→ **INSTRUCTIONS FOR THE TASK**: The expected output is the full set of entries, printed exactly, without pictures.

→ **SUPPLIED DATA**:

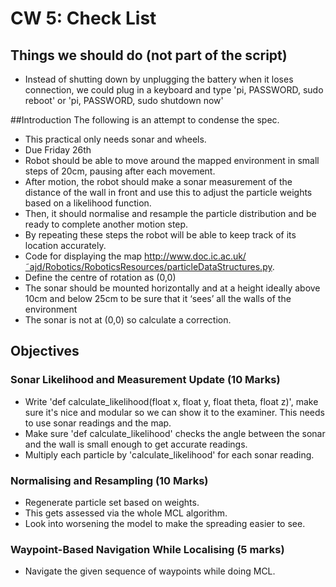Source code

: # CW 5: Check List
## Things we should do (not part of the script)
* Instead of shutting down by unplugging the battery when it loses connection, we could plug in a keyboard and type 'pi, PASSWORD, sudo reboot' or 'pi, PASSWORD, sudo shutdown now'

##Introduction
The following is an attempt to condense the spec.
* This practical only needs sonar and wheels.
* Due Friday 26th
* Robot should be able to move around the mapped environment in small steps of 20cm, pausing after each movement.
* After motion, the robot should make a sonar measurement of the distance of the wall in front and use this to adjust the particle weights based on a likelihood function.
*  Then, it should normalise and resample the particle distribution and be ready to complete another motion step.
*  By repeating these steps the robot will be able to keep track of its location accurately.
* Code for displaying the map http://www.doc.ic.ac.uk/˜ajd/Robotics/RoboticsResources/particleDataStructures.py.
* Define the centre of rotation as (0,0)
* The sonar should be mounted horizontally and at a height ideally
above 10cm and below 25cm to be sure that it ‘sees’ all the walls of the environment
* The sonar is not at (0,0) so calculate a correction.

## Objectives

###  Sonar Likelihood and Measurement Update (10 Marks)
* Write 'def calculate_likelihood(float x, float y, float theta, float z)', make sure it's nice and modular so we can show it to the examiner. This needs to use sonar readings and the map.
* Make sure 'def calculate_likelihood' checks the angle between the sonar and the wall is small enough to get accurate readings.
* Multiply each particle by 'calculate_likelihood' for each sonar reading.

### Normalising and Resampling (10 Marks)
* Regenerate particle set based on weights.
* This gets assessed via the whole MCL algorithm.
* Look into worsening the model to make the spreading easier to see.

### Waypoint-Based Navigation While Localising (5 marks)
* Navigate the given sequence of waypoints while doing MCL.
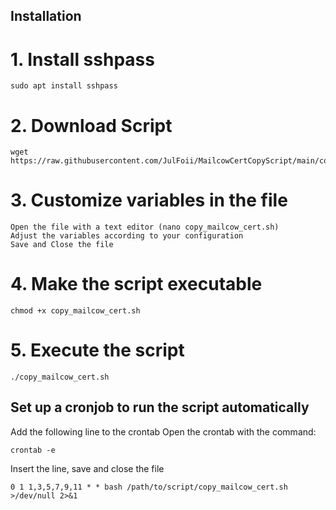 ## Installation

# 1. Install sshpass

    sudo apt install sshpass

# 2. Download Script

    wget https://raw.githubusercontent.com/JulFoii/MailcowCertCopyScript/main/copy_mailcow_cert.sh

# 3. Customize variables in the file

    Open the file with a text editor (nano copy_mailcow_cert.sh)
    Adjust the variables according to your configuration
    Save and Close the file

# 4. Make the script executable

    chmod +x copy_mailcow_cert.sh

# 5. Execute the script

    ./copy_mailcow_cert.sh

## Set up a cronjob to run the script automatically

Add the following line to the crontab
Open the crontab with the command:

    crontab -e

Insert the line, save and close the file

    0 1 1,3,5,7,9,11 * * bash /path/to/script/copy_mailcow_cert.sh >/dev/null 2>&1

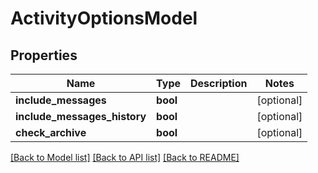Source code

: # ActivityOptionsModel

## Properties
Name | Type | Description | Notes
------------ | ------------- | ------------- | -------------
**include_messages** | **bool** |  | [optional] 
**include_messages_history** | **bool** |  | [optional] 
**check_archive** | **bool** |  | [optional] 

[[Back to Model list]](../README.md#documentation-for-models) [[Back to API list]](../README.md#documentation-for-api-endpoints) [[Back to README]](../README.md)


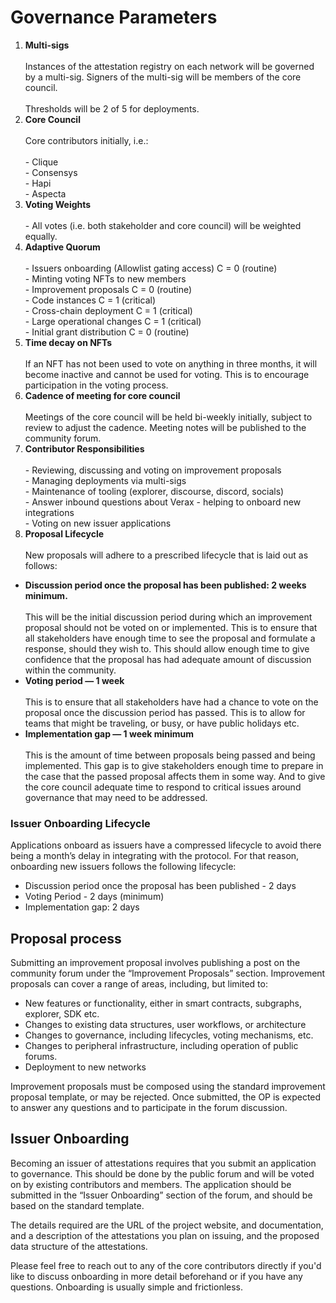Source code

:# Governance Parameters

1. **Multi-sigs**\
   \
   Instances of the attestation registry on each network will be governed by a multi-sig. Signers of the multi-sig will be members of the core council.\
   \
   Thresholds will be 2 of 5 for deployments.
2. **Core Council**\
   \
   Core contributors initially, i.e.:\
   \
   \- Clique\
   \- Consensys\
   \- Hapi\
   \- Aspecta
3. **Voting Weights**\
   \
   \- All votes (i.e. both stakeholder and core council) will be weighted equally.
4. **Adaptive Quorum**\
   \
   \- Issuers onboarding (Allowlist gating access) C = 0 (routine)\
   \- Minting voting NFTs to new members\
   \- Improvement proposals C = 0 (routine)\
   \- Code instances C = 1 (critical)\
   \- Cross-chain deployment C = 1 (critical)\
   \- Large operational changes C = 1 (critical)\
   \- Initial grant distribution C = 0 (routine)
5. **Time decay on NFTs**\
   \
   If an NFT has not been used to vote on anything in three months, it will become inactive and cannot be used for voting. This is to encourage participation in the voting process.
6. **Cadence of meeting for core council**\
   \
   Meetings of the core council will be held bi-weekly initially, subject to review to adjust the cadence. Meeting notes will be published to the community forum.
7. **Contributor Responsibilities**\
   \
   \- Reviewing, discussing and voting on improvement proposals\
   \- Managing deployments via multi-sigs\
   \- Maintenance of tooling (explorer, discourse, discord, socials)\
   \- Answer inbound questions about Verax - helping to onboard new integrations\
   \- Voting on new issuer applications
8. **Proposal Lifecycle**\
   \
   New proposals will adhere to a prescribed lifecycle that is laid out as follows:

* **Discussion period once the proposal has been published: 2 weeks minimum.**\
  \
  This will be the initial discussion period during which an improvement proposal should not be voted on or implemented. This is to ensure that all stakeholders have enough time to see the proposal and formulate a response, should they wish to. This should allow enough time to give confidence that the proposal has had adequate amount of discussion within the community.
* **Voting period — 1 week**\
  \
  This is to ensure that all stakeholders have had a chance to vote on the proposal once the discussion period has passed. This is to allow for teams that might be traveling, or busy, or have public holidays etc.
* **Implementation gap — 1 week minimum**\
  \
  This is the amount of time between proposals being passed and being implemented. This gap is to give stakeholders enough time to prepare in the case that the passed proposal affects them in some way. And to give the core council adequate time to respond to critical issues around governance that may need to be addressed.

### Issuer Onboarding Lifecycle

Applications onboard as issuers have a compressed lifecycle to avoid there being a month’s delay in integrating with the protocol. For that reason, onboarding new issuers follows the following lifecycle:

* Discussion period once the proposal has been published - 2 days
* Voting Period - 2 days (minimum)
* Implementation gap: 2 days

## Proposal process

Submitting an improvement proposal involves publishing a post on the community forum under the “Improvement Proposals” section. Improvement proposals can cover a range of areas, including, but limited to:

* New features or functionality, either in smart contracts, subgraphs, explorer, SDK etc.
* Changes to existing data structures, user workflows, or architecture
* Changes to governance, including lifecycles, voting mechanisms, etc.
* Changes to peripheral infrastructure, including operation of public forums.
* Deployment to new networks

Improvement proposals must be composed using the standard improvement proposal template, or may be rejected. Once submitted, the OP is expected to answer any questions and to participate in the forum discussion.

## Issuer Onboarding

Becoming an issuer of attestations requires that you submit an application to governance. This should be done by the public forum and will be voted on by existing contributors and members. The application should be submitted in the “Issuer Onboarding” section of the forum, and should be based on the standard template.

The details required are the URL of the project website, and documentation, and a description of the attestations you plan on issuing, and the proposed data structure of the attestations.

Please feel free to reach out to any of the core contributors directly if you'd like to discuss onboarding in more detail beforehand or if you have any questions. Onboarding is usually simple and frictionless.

→ **SOLUTION FOR THIS PROBLEM**:
Source code

: # CW 5: Check List
## Things we should do (not part of the script)
* Instead of shutting down by unplugging the battery when it loses connection, we could plug in a keyboard and type 'pi, PASSWORD, sudo reboot' or 'pi, PASSWORD, sudo shutdown now'

##Introduction
The following is an attempt to condense the spec.
* This practical only needs sonar and wheels.
* Due Friday 26th
* Robot should be able to move around the mapped environment in small steps of 20cm, pausing after each movement.
* After motion, the robot should make a sonar measurement of the distance of the wall in front and use this to adjust the particle weights based on a likelihood function.
*  Then, it should normalise and resample the particle distribution and be ready to complete another motion step.
*  By repeating these steps the robot will be able to keep track of its location accurately.
* Code for displaying the map http://www.doc.ic.ac.uk/˜ajd/Robotics/RoboticsResources/particleDataStructures.py.
* Define the centre of rotation as (0,0)
* The sonar should be mounted horizontally and at a height ideally
above 10cm and below 25cm to be sure that it ‘sees’ all the walls of the environment
* The sonar is not at (0,0) so calculate a correction.

## Objectives

###  Sonar Likelihood and Measurement Update (10 Marks)
* Write 'def calculate_likelihood(float x, float y, float theta, float z)', make sure it's nice and modular so we can show it to the examiner. This needs to use sonar readings and the map.
* Make sure 'def calculate_likelihood' checks the angle between the sonar and the wall is small enough to get accurate readings.
* Multiply each particle by 'calculate_likelihood' for each sonar reading.

### Normalising and Resampling (10 Marks)
* Regenerate particle set based on weights.
* This gets assessed via the whole MCL algorithm.
* Look into worsening the model to make the spreading easier to see.

### Waypoint-Based Navigation While Localising (5 marks)
* Navigate the given sequence of waypoints while doing MCL.
 ## Installation

# 1. Install sshpass

    sudo apt install sshpass

# 2. Download Script

    wget https://raw.githubusercontent.com/JulFoii/MailcowCertCopyScript/main/copy_mailcow_cert.sh

# 3. Customize variables in the file

    Open the file with a text editor (nano copy_mailcow_cert.sh)
    Adjust the variables according to your configuration
    Save and Close the file

# 4. Make the script executable

    chmod +x copy_mailcow_cert.sh

# 5. Execute the script

    ./copy_mailcow_cert.sh

## Set up a cronjob to run the script automatically

Add the following line to the crontab
Open the crontab with the command:

    crontab -e

Insert the line, save and close the file

    0 1 1,3,5,7,9,11 * * bash /path/to/script/copy_mailcow_cert.sh >/dev/null 2>&1

Source code

: # ActivityOptionsModel

## Properties
Name | Type | Description | Notes
------------ | ------------- | ------------- | -------------
**include_messages** | **bool** |  | [optional] 
**include_messages_history** | **bool** |  | [optional] 
**check_archive** | **bool** |  | [optional] 

[[Back to Model list]](../README.md#documentation-for-models) [[Back to API list]](../README.md#documentation-for-api-endpoints) [[Back to README]](../README.md)


Source code

:# Governance Parameters

1. **Multi-sigs**\
   \
   Instances of the attestation registry on each network will be governed by a multi-sig. Signers of the multi-sig will be members of the core council.\
   \
   Thresholds will be 2 of 5 for deployments.
2. **Core Council**\
   \
   Core contributors initially, i.e.:\
   \
   \- Clique\
   \- Consensys\
   \- Hapi\
   \- Aspecta
3. **Voting Weights**\
   \
   \- All votes (i.e. both stakeholder and core council) will be weighted equally.
4. **Adaptive Quorum**\
   \
   \- Issuers onboarding (Allowlist gating access) C = 0 (routine)\
   \- Minting voting NFTs to new members\
   \- Improvement proposals C = 0 (routine)\
   \- Code instances C = 1 (critical)\
   \- Cross-chain deployment C = 1 (critical)\
   \- Large operational changes C = 1 (critical)\
   \- Initial grant distribution C = 0 (routine)
5. **Time decay on NFTs**\
   \
   If an NFT has not been used to vote on anything in three months, it will become inactive and cannot be used for voting. This is to encourage participation in the voting process.
6. **Cadence of meeting for core council**\
   \
   Meetings of the core council will be held bi-weekly initially, subject to review to adjust the cadence. Meeting notes will be published to the community forum.
7. **Contributor Responsibilities**\
   \
   \- Reviewing, discussing and voting on improvement proposals\
   \- Managing deployments via multi-sigs\
   \- Maintenance of tooling (explorer, discourse, discord, socials)\
   \- Answer inbound questions about Verax - helping to onboard new integrations\
   \- Voting on new issuer applications
8. **Proposal Lifecycle**\
   \
   New proposals will adhere to a prescribed lifecycle that is laid out as follows:

* **Discussion period once the proposal has been published: 2 weeks minimum.**\
  \
  This will be the initial discussion period during which an improvement proposal should not be voted on or implemented. This is to ensure that all stakeholders have enough time to see the proposal and formulate a response, should they wish to. This should allow enough time to give confidence that the proposal has had adequate amount of discussion within the community.
* **Voting period — 1 week**\
  \
  This is to ensure that all stakeholders have had a chance to vote on the proposal once the discussion period has passed. This is to allow for teams that might be traveling, or busy, or have public holidays etc.
* **Implementation gap — 1 week minimum**\
  \
  This is the amount of time between proposals being passed and being implemented. This gap is to give stakeholders enough time to prepare in the case that the passed proposal affects them in some way. And to give the core council adequate time to respond to critical issues around governance that may need to be addressed.

### Issuer Onboarding Lifecycle

Applications onboard as issuers have a compressed lifecycle to avoid there being a month’s delay in integrating with the protocol. For that reason, onboarding new issuers follows the following lifecycle:

* Discussion period once the proposal has been published - 2 days
* Voting Period - 2 days (minimum)
* Implementation gap: 2 days

## Proposal process

Submitting an improvement proposal involves publishing a post on the community forum under the “Improvement Proposals” section. Improvement proposals can cover a range of areas, including, but limited to:

* New features or functionality, either in smart contracts, subgraphs, explorer, SDK etc.
* Changes to existing data structures, user workflows, or architecture
* Changes to governance, including lifecycles, voting mechanisms, etc.
* Changes to peripheral infrastructure, including operation of public forums.
* Deployment to new networks

Improvement proposals must be composed using the standard improvement proposal template, or may be rejected. Once submitted, the OP is expected to answer any questions and to participate in the forum discussion.

## Issuer Onboarding

Becoming an issuer of attestations requires that you submit an application to governance. This should be done by the public forum and will be voted on by existing contributors and members. The application should be submitted in the “Issuer Onboarding” section of the forum, and should be based on the standard template.

The details required are the URL of the project website, and documentation, and a description of the attestations you plan on issuing, and the proposed data structure of the attestations.

Please feel free to reach out to any of the core contributors directly if you'd like to discuss onboarding in more detail beforehand or if you have any questions. Onboarding is usually simple and frictionless.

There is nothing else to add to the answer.